La fin, une porte ouverte.

Finalement ce qui frappe le plus, c’est la forme globale de la proposition, sa structure. Loin d’être évidente, elle est pourtant d’une étonnante simplicité. Admirable. Beaucoup d’autres ont trop d’écume dans leurs voix, pas assez de nécessaire.

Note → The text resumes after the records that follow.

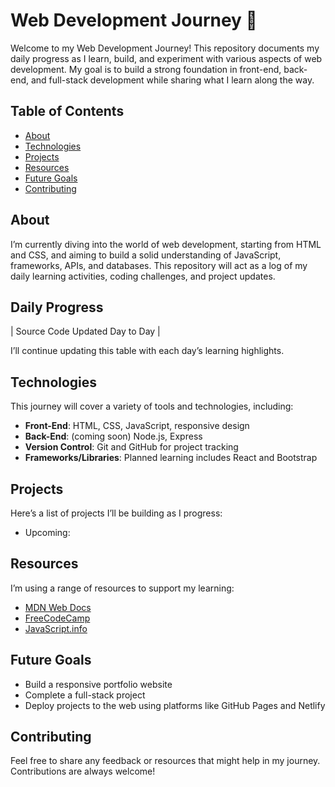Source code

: # Web Development Journey 🚀

Welcome to my Web Development Journey! This repository documents my daily progress as I learn, build, and experiment with various aspects of web development. My goal is to build a strong foundation in front-end, back-end, and full-stack development while sharing what I learn along the way.

## Table of Contents
- [About](#about)
- [Technologies](#technologies)
- [Projects](#projects)
- [Resources](#resources)
- [Future Goals](#future-goals)
- [Contributing](#contributing)

## About
I’m currently diving into the world of web development, starting from HTML and CSS, and aiming to build a solid understanding of JavaScript, frameworks, APIs, and databases. This repository will act as a log of my daily learning activities, coding challenges, and project updates.

## Daily Progress
| Source Code Updated Day to Day |  

I’ll continue updating this table with each day’s learning highlights. 

## Technologies
This journey will cover a variety of tools and technologies, including:
- **Front-End**: HTML, CSS, JavaScript, responsive design
- **Back-End**: (coming soon) Node.js, Express
- **Version Control**: Git and GitHub for project tracking
- **Frameworks/Libraries**: Planned learning includes React and Bootstrap

## Projects
Here’s a list of projects I’ll be building as I progress:
-  Upcoming:

## Resources
I’m using a range of resources to support my learning:
- [MDN Web Docs](https://developer.mozilla.org)
- [FreeCodeCamp](https://www.freecodecamp.org/)
- [JavaScript.info](https://javascript.info/)

## Future Goals
- Build a responsive portfolio website
- Complete a full-stack project
- Deploy projects to the web using platforms like GitHub Pages and Netlify

## Contributing
Feel free to share any feedback or resources that might help in my journey. Contributions are always welcome!


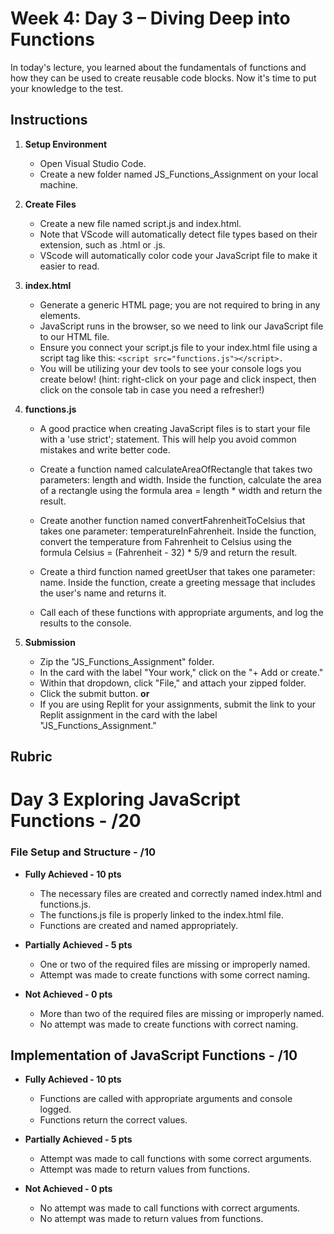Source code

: # Week 4: Day 3 – Diving Deep into Functions

In today's lecture, you learned about the fundamentals of functions and how they can be used to create reusable code blocks. Now it's time to put your knowledge to the test.

## Instructions

1. **Setup Environment**

   - Open Visual Studio Code.
   - Create a new folder named JS_Functions_Assignment on your local machine.

2. **Create Files**

   - Create a new file named script.js and index.html.
   - Note that VScode will automatically detect file types based on their extension, such as .html or .js.
   - VScode will automatically color code your JavaScript file to make it easier to read.

3. **index.html**

   - Generate a generic HTML page; you are not required to bring in any elements.
   - JavaScript runs in the browser, so we need to link our JavaScript file to our HTML file.
   - Ensure you connect your script.js file to your index.html file using a script tag like this: `<script src="functions.js"></script>.`
   - You will be utilizing your dev tools to see your console logs you create below! (hint: right-click on your page and click inspect, then click on the console tab in case you need a refresher!)

4. **functions.js**

   - A good practice when creating JavaScript files is to start your file with a 'use strict'; statement. This will help you avoid common mistakes and write better code.

   - Create a function named calculateAreaOfRectangle that takes two parameters: length and width. Inside the function, calculate the area of a rectangle using the formula area = length \* width and return the result.

   - Create another function named convertFahrenheitToCelsius that takes one parameter: temperatureInFahrenheit. Inside the function, convert the temperature from Fahrenheit to Celsius using the formula Celsius = (Fahrenheit - 32) \* 5/9 and return the result.

   - Create a third function named greetUser that takes one parameter: name. Inside the function, create a greeting message that includes the user's name and returns it.

   - Call each of these functions with appropriate arguments, and log the results to the console.

5. **Submission**
   - Zip the "JS_Functions_Assignment" folder.
   - In the card with the label "Your work," click on the "+ Add or create."
   - Within that dropdown, click "File," and attach your zipped folder.
   - Click the submit button.
     **or**
   - If you are using Replit for your assignments, submit the link to your Replit assignment in the card with the label "JS_Functions_Assignment."

## Rubric

# Day 3 Exploring JavaScript Functions - /20

### File Setup and Structure - /10

- **Fully Achieved - 10 pts**

  - The necessary files are created and correctly named index.html and functions.js.
  - The functions.js file is properly linked to the index.html file.
  - Functions are created and named appropriately.

- **Partially Achieved - 5 pts**

  - One or two of the required files are missing or improperly named.
  - Attempt was made to create functions with some correct naming.

- **Not Achieved - 0 pts**
  - More than two of the required files are missing or improperly named.
  - No attempt was made to create functions with correct naming.

## Implementation of JavaScript Functions - /10

- **Fully Achieved - 10 pts**

  - Functions are called with appropriate arguments and console logged.
  - Functions return the correct values.

- **Partially Achieved - 5 pts**

  - Attempt was made to call functions with some correct arguments.
  - Attempt was made to return values from functions.

- **Not Achieved - 0 pts**
  - No attempt was made to call functions with correct arguments.
  - No attempt was made to return values from functions.
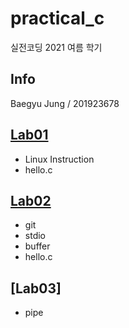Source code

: # practical_c

실전코딩 2021 여름 학기

## Info

Baegyu Jung / 201923678

## [Lab01](https://git.ajou.ac.kr/baegyu3/practical_c/-/tree/master/lab01)
* Linux Instruction
* hello.c
## [Lab02](https://git.ajou.ac.kr/baegyu3/practical_c/-/tree/master/lab02)
* git
* stdio
* buffer
* hello.c
## [Lab03]
* pipe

Musique austère, contemplative, radicale (oui tout cela est bien joli, se méfier des termes lieux-communs). Généreuse pourtant! Immersive aussi. Non pas bêtement immersive : il faut en faire l’effort, prendre le temps d’engager une relation intime avec elle et s’y plonger régulièrement peut-être. Habiter la musique comme un lieu, un bâtiment en mouvement (un moyen de transport?). Musique-énigme, un ailleurs.

R.P.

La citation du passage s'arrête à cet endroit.